━━━━━ SUPPLIED INFORMATION ━━━━━
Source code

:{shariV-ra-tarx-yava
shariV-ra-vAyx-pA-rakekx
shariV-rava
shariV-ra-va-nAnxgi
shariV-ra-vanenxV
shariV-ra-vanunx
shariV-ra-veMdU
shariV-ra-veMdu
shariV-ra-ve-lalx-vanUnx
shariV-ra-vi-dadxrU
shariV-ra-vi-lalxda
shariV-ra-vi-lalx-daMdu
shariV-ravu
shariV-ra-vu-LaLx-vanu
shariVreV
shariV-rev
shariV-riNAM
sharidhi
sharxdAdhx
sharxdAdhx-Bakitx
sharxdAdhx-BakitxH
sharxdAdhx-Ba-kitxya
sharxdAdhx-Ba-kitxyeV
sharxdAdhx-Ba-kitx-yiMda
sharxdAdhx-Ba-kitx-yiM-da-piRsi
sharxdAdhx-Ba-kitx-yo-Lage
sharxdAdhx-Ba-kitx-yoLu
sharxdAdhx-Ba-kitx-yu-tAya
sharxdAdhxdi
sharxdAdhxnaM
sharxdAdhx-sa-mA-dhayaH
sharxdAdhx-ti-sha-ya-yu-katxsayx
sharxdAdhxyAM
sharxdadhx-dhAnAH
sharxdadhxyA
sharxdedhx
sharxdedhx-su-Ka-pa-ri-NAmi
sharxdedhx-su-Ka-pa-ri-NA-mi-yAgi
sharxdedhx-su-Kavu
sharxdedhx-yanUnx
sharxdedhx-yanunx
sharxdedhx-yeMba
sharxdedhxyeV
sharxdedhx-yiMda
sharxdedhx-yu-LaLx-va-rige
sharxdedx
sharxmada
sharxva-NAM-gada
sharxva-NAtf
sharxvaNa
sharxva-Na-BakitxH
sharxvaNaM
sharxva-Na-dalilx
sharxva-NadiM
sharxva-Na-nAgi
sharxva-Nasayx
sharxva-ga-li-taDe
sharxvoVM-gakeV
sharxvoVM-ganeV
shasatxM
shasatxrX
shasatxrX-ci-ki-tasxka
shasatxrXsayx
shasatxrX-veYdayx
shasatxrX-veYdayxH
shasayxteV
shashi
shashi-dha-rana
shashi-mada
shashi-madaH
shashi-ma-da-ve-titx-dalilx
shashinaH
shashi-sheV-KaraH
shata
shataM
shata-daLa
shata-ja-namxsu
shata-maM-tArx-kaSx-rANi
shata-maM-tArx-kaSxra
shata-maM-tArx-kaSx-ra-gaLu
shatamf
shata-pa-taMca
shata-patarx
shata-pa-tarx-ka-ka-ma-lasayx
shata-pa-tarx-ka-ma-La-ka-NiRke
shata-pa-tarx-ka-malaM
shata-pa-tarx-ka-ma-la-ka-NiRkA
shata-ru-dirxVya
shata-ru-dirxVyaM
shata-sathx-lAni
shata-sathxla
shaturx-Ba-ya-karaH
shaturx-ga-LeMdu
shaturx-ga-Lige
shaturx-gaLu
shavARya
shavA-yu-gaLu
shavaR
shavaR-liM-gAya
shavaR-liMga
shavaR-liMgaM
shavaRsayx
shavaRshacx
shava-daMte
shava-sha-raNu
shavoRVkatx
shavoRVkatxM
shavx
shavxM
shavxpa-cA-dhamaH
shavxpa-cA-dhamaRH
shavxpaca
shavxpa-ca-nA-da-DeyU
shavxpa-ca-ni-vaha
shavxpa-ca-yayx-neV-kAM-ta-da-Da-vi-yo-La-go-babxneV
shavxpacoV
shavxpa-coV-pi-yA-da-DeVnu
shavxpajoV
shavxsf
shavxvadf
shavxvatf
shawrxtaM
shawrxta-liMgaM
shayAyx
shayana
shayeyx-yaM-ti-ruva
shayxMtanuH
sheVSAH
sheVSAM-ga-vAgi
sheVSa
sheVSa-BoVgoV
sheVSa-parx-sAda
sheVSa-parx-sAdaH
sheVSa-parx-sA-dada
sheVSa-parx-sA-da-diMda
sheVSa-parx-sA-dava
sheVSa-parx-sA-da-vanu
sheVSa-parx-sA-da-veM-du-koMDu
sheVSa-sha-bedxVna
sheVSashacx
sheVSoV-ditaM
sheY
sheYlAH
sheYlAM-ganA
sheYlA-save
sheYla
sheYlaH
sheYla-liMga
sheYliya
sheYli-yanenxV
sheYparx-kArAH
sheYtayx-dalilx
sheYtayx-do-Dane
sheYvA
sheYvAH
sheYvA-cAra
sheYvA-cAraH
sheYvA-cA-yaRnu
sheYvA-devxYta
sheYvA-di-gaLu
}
━━━━━
In the data above, find the line that contains "sharxdAdhx-Ba-kitx-yiM-da-piRsi" and the line that contains "shata-maM-tArx-kaSx-ra-gaLu". Repeat exactly those lines and every line between them, and only those.

sharxdAdhx-Ba-kitx-yiM-da-piRsi
sharxdAdhx-Ba-kitx-yo-Lage
sharxdAdhx-Ba-kitx-yoLu
sharxdAdhx-Ba-kitx-yu-tAya
sharxdAdhxdi
sharxdAdhxnaM
sharxdAdhx-sa-mA-dhayaH
sharxdAdhx-ti-sha-ya-yu-katxsayx
sharxdAdhxyAM
sharxdadhx-dhAnAH
sharxdadhxyA
sharxdedhx
sharxdedhx-su-Ka-pa-ri-NAmi
sharxdedhx-su-Ka-pa-ri-NA-mi-yAgi
sharxdedhx-su-Kavu
sharxdedhx-yanUnx
sharxdedhx-yanunx
sharxdedhx-yeMba
sharxdedhxyeV
sharxdedhx-yiMda
sharxdedhx-yu-LaLx-va-rige
sharxdedx
sharxmada
sharxva-NAM-gada
sharxva-NAtf
sharxvaNa
sharxva-Na-BakitxH
sharxvaNaM
sharxva-Na-dalilx
sharxva-NadiM
sharxva-Na-nAgi
sharxva-Nasayx
sharxva-ga-li-taDe
sharxvoVM-gakeV
sharxvoVM-ganeV
shasatxM
shasatxrX
shasatxrX-ci-ki-tasxka
shasatxrXsayx
shasatxrX-veYdayx
shasatxrX-veYdayxH
shasayxteV
shashi
shashi-dha-rana
shashi-mada
shashi-madaH
shashi-ma-da-ve-titx-dalilx
shashinaH
shashi-sheV-KaraH
shata
shataM
shata-daLa
shata-ja-namxsu
shata-maM-tArx-kaSx-rANi
shata-maM-tArx-kaSxra
shata-maM-tArx-kaSx-ra-gaLu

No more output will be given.